WHAT NEEDS TO BE DONE:
Looking through the material below, say how many lines contain the string "stylable" and add nothing more.

(MATERIALS PROVIDED Opens)

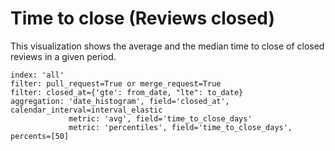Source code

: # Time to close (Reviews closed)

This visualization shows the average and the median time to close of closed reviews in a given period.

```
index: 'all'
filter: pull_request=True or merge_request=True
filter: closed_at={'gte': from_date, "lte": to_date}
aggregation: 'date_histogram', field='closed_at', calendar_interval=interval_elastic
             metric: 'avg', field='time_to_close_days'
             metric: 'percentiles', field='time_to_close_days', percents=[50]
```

(MATERIALS PROVIDED Closes)
(MATERIALS PROVIDED Opens)

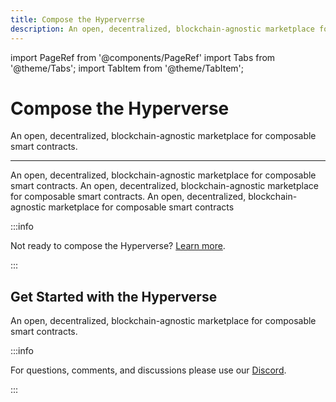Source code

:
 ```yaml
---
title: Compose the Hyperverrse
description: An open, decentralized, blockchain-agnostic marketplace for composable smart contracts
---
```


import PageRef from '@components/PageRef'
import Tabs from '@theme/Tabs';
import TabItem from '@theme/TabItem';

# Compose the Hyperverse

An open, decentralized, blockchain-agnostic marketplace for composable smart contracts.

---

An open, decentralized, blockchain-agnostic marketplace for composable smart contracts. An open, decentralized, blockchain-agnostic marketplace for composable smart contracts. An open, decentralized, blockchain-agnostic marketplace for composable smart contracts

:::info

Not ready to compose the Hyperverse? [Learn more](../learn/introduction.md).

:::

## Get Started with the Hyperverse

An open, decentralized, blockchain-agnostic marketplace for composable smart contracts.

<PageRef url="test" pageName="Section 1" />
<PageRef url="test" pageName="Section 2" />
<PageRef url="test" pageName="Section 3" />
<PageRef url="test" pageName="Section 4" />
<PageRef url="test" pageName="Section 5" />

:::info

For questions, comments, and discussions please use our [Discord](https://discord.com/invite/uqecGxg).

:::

(MATERIALS PROVIDED Closes)
(MATERIALS PROVIDED Opens)

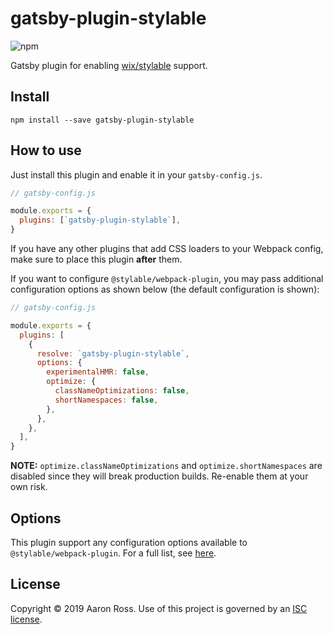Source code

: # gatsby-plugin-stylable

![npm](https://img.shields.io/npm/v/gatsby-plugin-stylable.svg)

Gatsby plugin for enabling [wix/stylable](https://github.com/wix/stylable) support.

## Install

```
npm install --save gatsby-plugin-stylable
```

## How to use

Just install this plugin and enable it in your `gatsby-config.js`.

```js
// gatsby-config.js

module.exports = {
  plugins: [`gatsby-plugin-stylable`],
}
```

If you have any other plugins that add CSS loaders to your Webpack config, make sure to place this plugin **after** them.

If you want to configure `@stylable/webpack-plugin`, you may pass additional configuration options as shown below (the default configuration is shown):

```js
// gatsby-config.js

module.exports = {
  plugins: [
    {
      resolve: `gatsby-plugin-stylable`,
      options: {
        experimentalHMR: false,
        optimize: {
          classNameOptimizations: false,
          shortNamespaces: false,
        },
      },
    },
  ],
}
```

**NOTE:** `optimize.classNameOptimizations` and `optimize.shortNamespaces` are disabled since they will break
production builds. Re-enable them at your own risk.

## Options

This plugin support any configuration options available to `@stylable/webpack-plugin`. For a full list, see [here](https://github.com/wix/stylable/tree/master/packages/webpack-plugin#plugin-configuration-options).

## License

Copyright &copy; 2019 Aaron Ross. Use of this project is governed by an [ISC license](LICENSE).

(MATERIALS PROVIDED Closes)

SOLUTION BELOW:
8